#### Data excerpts
-- Opening Marker --

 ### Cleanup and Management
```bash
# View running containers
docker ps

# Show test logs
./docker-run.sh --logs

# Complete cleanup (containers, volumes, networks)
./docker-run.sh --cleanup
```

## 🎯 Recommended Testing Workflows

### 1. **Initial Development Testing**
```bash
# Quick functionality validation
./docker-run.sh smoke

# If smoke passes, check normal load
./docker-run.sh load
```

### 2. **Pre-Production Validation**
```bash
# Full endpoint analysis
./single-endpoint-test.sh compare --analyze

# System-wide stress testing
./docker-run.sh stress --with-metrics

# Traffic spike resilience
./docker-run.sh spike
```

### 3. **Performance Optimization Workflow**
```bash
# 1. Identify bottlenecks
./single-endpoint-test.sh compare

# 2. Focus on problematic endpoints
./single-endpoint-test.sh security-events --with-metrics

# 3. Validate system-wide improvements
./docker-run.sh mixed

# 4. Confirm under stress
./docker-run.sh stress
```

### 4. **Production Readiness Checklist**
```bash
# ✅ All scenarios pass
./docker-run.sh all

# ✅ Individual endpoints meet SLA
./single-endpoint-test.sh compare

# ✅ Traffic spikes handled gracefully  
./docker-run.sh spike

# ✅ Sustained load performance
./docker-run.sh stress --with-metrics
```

-- Closing Marker --
-- Opening Marker --

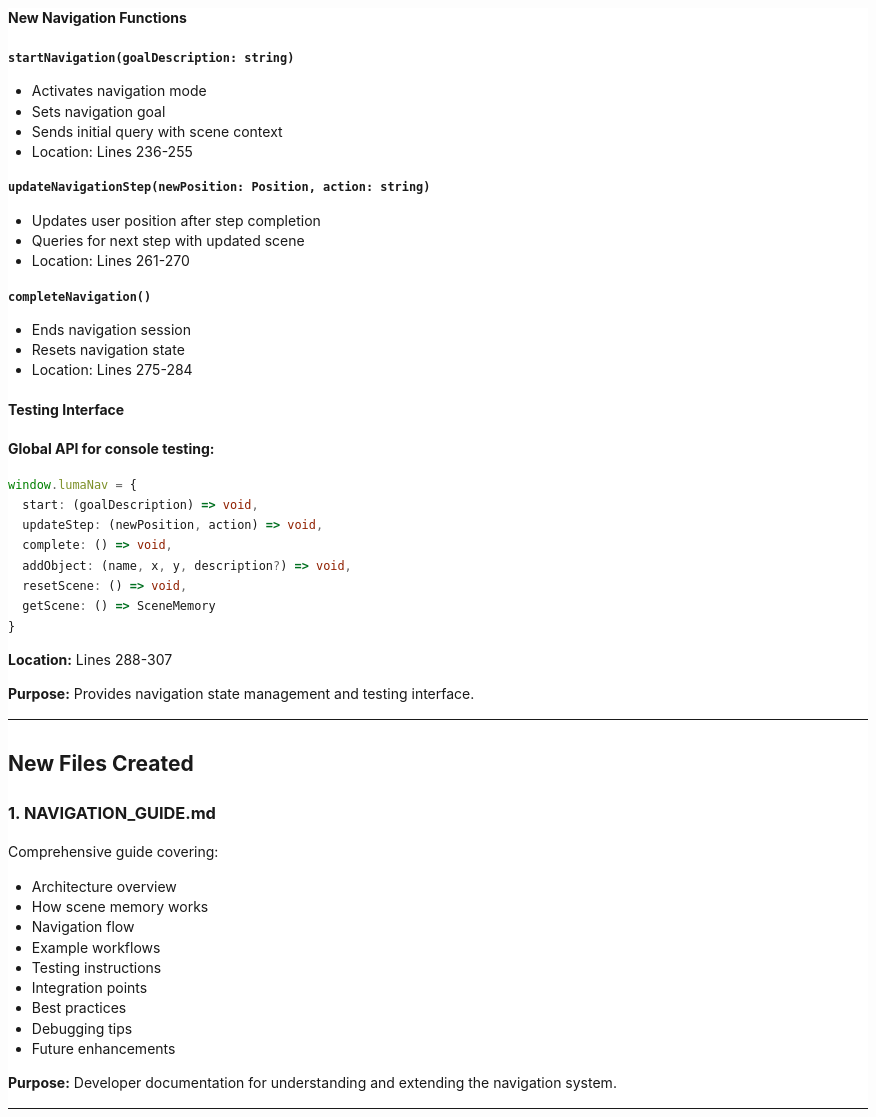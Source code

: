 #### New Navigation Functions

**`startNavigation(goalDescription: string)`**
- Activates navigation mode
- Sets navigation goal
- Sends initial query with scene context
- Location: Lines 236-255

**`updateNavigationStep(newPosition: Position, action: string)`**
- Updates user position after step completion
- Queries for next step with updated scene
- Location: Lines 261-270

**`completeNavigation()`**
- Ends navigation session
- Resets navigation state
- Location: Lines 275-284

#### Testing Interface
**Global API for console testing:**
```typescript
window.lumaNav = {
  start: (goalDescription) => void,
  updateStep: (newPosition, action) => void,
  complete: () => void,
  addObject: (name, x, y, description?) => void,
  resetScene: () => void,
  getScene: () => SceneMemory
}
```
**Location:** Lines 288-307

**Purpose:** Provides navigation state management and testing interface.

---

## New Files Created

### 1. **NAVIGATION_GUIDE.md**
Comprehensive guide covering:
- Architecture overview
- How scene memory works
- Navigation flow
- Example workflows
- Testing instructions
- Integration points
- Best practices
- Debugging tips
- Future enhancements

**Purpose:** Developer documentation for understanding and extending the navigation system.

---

-- Closing Marker --
-- Opening Marker --

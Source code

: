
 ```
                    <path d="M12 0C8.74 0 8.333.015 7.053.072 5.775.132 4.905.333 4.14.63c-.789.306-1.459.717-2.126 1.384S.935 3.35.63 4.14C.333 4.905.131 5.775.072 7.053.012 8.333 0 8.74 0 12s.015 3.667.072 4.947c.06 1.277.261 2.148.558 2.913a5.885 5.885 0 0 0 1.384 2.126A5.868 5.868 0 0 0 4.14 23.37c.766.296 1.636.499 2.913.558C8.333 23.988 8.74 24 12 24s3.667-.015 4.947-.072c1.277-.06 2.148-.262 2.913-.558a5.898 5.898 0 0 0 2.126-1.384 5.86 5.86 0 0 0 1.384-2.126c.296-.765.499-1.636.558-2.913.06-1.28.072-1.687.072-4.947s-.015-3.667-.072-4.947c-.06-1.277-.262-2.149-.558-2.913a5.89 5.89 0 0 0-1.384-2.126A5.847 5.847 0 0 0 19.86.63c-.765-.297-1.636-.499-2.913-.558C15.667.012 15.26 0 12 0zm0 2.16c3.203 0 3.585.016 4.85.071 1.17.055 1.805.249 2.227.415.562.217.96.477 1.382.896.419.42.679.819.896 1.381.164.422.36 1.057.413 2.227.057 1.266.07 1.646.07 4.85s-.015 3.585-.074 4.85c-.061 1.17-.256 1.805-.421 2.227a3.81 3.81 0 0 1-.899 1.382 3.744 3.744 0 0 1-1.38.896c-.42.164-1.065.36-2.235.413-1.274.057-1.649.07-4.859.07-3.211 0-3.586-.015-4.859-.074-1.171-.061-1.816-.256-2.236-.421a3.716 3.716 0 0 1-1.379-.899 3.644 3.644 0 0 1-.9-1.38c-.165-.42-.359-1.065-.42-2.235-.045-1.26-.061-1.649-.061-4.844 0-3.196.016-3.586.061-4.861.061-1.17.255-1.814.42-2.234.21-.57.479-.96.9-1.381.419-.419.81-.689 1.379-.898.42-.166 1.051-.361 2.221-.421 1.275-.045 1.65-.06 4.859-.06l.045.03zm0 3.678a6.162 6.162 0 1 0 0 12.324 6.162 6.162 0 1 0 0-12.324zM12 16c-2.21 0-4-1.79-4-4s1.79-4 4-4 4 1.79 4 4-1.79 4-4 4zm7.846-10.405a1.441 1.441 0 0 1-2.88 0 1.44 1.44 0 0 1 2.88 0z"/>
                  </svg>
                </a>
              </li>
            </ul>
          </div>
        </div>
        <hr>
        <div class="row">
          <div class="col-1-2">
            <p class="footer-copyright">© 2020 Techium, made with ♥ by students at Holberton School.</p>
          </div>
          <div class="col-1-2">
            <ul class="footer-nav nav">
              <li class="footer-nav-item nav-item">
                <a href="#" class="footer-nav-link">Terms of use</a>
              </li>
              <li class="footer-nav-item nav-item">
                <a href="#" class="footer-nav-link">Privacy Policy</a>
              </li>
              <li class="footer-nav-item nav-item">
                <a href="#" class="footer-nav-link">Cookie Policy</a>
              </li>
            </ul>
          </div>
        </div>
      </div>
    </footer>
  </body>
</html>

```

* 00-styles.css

-- Closing Marker --

#### WORK ORDER
When the line with "- Sets navigation goal" is reached in the data above, start copying there, and copy each line exactly until the line with "- Integration points" has been copied; copy nothing else.

#### ANSWER SECTION
- Sets navigation goal
- Sends initial query with scene context
- Location: Lines 236-255

**`updateNavigationStep(newPosition: Position, action: string)`**
- Updates user position after step completion
- Queries for next step with updated scene
- Location: Lines 261-270

**`completeNavigation()`**
- Ends navigation session
- Resets navigation state
- Location: Lines 275-284

#### Testing Interface
**Global API for console testing:**
```typescript
window.lumaNav = {
  start: (goalDescription) => void,
  updateStep: (newPosition, action) => void,
  complete: () => void,
  addObject: (name, x, y, description?) => void,
  resetScene: () => void,
  getScene: () => SceneMemory
}
```
**Location:** Lines 288-307

**Purpose:** Provides navigation state management and testing interface.

---

## New Files Created

### 1. **NAVIGATION_GUIDE.md**
Comprehensive guide covering:
- Architecture overview
- How scene memory works
- Navigation flow
- Example workflows
- Testing instructions
- Integration points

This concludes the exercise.